To mitigate self-excited vibrations caused by internal hysteresis, several strategies can be employed:

• Material Selection: Choosing materials with lower hysteresis characteristics can help reduce the potential for self-excited vibrations.
• Damping Mechanisms: Incorporating damping mechanisms, such as viscoelastic materials or tuned mass dampers, can help absorb and dissipate vibrational energy.
• Design Optimization: Optimizing the design of rotor components to minimize stress concentrations and cyclic loading can reduce the impact of internal hysteresis.
• Operational Controls: Implementing operational controls, such as varying the speed or load conditions, can help avoid resonance conditions that might exacerbate self-excited vibrations.
• Regular Maintenance: Regular inspection and maintenance can help identify and address early signs of wear and fatigue, preventing the development of severe self-excited vibrations.

8. Conclusion

Self-excited vibrations due to internal hysteresis in turbomachinery rotor assemblies present a complex challenge that requires a deep understanding of material properties, design principles, and operational conditions. By carefully considering these factors and employing appropriate mitigation strategies, it is possible to minimize the impact of these vibrations, ensuring the safe and efficient operation of turbomachinery.

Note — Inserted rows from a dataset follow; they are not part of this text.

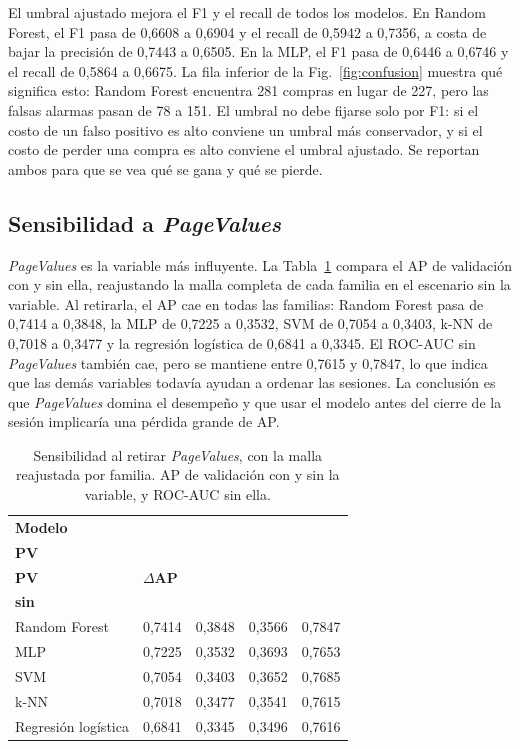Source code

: \documentclass[journal]{IEEEtran}
\begin{document}
El umbral ajustado mejora el F1 y el recall de todos los modelos. En Random Forest, el F1
pasa de 0{,}6608 a 0{,}6904 y el recall de 0{,}5942 a 0{,}7356, a costa de bajar la
precisión de 0{,}7443 a 0{,}6505. En la MLP, el F1 pasa de 0{,}6446 a 0{,}6746 y el recall
de 0{,}5864 a 0{,}6675. La fila inferior de la Fig.~\ref{fig:confusion} muestra qué
significa esto: Random Forest encuentra 281 compras en lugar de 227, pero las falsas alarmas
pasan de 78 a 151. El umbral no debe fijarse solo por F1: si el costo de un falso
positivo es alto conviene un umbral más conservador, y si el costo de perder una compra es
alto conviene el umbral ajustado. Se reportan ambos para que se vea qué se gana y qué se pierde.

\subsection{Sensibilidad a \textit{PageValues}}
\label{sec:pagevalues}

\textit{PageValues} es la variable más influyente. La Tabla~\ref{tab:pagevalues} compara el
AP de validación con y sin ella, reajustando la malla completa de cada familia en el
escenario sin la variable. Al retirarla, el AP cae en todas las familias: Random Forest
pasa de 0{,}7414 a 0{,}3848, la MLP de 0{,}7225 a 0{,}3532, SVM de 0{,}7054 a 0{,}3403,
k-NN de 0{,}7018 a 0{,}3477 y la regresión logística de 0{,}6841 a 0{,}3345. El ROC-AUC
sin \textit{PageValues} también cae, pero se mantiene entre 0{,}7615 y 0{,}7847, lo que
indica que las demás variables todavía ayudan a ordenar las sesiones. La conclusión es que
\textit{PageValues} domina el desempeño y que usar el modelo antes del cierre de
la sesión implicaría una pérdida grande de AP.

\begin{table}[t]
\centering
\caption{Sensibilidad al retirar \textit{PageValues}, con la malla reajustada por familia.
AP de validación con y sin la variable, y ROC-AUC sin ella.}
\label{tab:pagevalues}
\scriptsize
\renewcommand{\arraystretch}{1.06}
\setlength{\tabcolsep}{2pt}
\begin{tabular}{p{2.4cm} p{1.35cm} p{1.35cm} p{1.0cm} p{1.45cm}}
\toprule
\textbf{Modelo} & \makecell{\textbf{AP con}\\\textbf{PV}} & \makecell{\textbf{AP sin}\\\textbf{PV}} & $\Delta$\textbf{AP} & \makecell{\textbf{ROC-AUC}\\\textbf{sin}} \\
\midrule
Random Forest & 0{,}7414 & 0{,}3848 & 0{,}3566 & 0{,}7847 \\
MLP & 0{,}7225 & 0{,}3532 & 0{,}3693 & 0{,}7653 \\
SVM & 0{,}7054 & 0{,}3403 & 0{,}3652 & 0{,}7685 \\
k-NN & 0{,}7018 & 0{,}3477 & 0{,}3541 & 0{,}7615 \\
Regresión logística & 0{,}6841 & 0{,}3345 & 0{,}3496 & 0{,}7616 \\
\bottomrule
\end{tabular}
\end{table}
\end{document}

Understanding and controlling self-excited vibrations not only enhance the reliability and longevity of the machinery but also contribute to overall safety and performance efficiency.

References

• Sinha, J. K., & Friswell, M. I. (2001). "The Influence of Internal Damping on the Vibration of Rotating Machines." Vibration Analysis. Discusses the role of internal damping and hysteresis in rotor vibrations.
• "Understanding Rotor Dynamics and Vibration in Turbomachinery" (2018). Bentley Nevada Technical Review. A comprehensive review of rotor dynamics and vibration issues in turbomachinery.
• Rao, S. S. (2011). Mechanical Vibrations (5th ed.). Prentice Hall. This book covers fundamental concepts of vibrations, including self-excited vibrations and their mechanisms.
• Thomson, W. T., & Dahleh, M. D. (1998). Theory of Vibration with Applications (5th ed.). Prentice Hall. Provides insights into the theory of vibrations, including internal hysteresis.
• Blevins, R. D. (2016). Formulas for Natural Frequency and Mode Shape. John Wiley & Sons. Contains useful formulas and explanations for vibration analysis in mechanical systems.